The problem
Look below for the line containing "User is able". Output it and each remaining line of the entries exactly, and nothing else.

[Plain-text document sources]
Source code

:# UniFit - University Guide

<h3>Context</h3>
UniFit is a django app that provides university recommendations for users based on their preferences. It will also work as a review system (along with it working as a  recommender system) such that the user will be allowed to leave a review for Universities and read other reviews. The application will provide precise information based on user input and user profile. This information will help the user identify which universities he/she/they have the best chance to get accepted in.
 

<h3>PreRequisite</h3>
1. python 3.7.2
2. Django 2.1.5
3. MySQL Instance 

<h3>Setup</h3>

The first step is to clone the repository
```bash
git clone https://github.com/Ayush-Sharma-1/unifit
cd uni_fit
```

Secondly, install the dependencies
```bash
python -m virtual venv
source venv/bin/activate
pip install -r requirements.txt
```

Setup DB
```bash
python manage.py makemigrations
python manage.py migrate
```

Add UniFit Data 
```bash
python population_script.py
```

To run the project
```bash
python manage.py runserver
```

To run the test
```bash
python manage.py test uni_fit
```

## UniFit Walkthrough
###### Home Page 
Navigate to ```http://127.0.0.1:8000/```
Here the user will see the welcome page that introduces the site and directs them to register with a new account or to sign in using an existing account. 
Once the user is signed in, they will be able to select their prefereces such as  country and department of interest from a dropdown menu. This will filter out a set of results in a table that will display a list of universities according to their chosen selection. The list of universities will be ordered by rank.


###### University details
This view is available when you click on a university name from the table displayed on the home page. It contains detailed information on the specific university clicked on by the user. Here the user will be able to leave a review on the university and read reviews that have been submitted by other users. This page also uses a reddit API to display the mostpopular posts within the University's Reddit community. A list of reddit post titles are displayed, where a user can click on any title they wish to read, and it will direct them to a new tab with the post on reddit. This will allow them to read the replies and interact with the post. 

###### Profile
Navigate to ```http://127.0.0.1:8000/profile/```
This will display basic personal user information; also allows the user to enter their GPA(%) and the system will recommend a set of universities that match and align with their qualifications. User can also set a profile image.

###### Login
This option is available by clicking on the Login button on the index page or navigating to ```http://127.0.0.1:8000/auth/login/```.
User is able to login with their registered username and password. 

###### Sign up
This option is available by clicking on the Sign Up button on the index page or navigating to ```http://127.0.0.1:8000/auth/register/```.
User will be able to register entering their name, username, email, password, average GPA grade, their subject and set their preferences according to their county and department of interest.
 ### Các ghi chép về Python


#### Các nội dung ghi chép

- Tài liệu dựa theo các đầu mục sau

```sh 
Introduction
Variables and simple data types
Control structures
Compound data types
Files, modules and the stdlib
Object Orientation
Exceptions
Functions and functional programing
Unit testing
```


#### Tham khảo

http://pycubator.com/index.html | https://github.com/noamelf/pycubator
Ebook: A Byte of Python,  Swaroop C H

Exercise response
User is able to login with their registered username and password. 

###### Sign up
This option is available by clicking on the Sign Up button on the index page or navigating to ```http://127.0.0.1:8000/auth/register/```.
User will be able to register entering their name, username, email, password, average GPA grade, their subject and set their preferences according to their county and department of interest.
 ### Các ghi chép về Python


#### Các nội dung ghi chép

- Tài liệu dựa theo các đầu mục sau

```sh 
Introduction
Variables and simple data types
Control structures
Compound data types
Files, modules and the stdlib
Object Orientation
Exceptions
Functions and functional programing
Unit testing
```


#### Tham khảo

http://pycubator.com/index.html | https://github.com/noamelf/pycubator
Ebook: A Byte of Python,  Swaroop C H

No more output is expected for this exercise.